*ASSIGNED TASK:* When the string "observed" is part of a line below, that line should be copied.

*** INPUT FOR THIS TASK Section Begins ***

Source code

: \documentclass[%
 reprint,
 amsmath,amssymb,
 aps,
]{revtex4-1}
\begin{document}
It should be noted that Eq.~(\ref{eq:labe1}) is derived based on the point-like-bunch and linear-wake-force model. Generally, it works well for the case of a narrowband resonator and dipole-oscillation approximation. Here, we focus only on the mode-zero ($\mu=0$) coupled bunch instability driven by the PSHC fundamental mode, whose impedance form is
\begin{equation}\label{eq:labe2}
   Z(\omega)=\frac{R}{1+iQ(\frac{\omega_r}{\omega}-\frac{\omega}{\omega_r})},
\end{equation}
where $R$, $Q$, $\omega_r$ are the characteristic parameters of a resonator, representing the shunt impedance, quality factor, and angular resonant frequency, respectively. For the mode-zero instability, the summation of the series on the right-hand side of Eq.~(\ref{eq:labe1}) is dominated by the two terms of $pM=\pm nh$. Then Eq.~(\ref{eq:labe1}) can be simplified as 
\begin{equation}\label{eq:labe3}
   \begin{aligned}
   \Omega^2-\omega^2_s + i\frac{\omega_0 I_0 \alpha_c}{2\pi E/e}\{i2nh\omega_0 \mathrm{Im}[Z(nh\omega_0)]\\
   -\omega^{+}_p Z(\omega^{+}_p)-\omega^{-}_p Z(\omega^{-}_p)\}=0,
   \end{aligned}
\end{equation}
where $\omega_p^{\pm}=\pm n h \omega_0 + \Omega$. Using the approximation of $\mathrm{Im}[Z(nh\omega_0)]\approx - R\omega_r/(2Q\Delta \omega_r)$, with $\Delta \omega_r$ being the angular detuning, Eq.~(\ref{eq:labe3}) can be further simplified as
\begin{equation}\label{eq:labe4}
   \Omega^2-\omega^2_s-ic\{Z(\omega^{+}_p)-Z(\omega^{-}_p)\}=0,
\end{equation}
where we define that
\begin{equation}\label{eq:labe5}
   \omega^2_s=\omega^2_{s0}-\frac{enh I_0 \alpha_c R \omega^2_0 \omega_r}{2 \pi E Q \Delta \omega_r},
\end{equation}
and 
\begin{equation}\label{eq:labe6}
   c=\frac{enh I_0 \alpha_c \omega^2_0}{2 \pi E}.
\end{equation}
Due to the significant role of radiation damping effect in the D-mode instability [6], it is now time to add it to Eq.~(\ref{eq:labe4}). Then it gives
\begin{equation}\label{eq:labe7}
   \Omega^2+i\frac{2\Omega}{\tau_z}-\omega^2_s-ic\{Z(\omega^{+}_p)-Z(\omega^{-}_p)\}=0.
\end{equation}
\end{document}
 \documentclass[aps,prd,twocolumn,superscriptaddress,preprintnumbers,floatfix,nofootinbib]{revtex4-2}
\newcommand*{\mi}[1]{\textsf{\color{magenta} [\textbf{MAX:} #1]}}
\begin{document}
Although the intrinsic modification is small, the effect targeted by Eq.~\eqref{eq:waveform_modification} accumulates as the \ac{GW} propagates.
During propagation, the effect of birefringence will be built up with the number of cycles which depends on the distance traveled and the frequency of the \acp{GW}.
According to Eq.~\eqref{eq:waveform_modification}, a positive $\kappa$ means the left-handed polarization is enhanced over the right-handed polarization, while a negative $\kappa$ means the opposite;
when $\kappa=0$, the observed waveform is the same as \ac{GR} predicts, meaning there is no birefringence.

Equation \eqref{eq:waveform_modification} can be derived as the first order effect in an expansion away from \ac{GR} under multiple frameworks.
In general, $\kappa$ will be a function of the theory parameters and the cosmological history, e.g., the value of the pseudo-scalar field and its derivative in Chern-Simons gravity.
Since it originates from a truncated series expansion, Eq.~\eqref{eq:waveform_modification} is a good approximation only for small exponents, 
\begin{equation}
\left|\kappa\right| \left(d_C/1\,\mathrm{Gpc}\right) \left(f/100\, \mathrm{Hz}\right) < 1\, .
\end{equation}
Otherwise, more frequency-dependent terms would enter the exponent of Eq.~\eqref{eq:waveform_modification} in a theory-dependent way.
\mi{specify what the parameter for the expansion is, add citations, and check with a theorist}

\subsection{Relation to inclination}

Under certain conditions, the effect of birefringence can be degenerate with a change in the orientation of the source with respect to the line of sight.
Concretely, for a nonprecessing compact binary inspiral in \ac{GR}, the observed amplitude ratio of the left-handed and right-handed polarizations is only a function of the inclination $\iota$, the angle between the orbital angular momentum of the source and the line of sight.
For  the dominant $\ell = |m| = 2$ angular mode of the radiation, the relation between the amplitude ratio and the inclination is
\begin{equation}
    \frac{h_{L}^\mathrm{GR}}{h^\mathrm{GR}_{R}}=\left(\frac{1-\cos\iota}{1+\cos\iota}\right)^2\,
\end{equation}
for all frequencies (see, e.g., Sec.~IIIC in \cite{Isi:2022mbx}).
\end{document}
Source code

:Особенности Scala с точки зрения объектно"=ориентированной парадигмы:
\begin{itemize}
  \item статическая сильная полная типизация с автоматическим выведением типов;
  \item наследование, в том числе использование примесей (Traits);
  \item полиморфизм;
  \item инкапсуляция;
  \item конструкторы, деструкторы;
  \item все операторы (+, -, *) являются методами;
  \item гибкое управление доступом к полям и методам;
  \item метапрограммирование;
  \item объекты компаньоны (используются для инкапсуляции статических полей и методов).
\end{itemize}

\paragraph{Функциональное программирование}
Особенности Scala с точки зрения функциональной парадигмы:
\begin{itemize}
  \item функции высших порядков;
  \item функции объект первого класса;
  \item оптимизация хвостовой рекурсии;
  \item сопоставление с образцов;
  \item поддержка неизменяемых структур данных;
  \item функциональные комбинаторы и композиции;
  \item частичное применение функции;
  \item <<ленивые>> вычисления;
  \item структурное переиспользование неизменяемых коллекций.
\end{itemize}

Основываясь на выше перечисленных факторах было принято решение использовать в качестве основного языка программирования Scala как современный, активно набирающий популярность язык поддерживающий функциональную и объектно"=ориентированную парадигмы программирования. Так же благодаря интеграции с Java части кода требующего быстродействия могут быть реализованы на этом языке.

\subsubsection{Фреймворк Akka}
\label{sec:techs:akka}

*** INPUT FOR THIS TASK Section Ends ***

*EXERCISE SOLUTION:*
when $\kappa=0$, the observed waveform is the same as \ac{GR} predicts, meaning there is no birefringence.
Concretely, for a nonprecessing compact binary inspiral in \ac{GR}, the observed amplitude ratio of the left-handed and right-handed polarizations is only a function of the inclination $\iota$, the angle between the orbital angular momentum of the source and the line of sight.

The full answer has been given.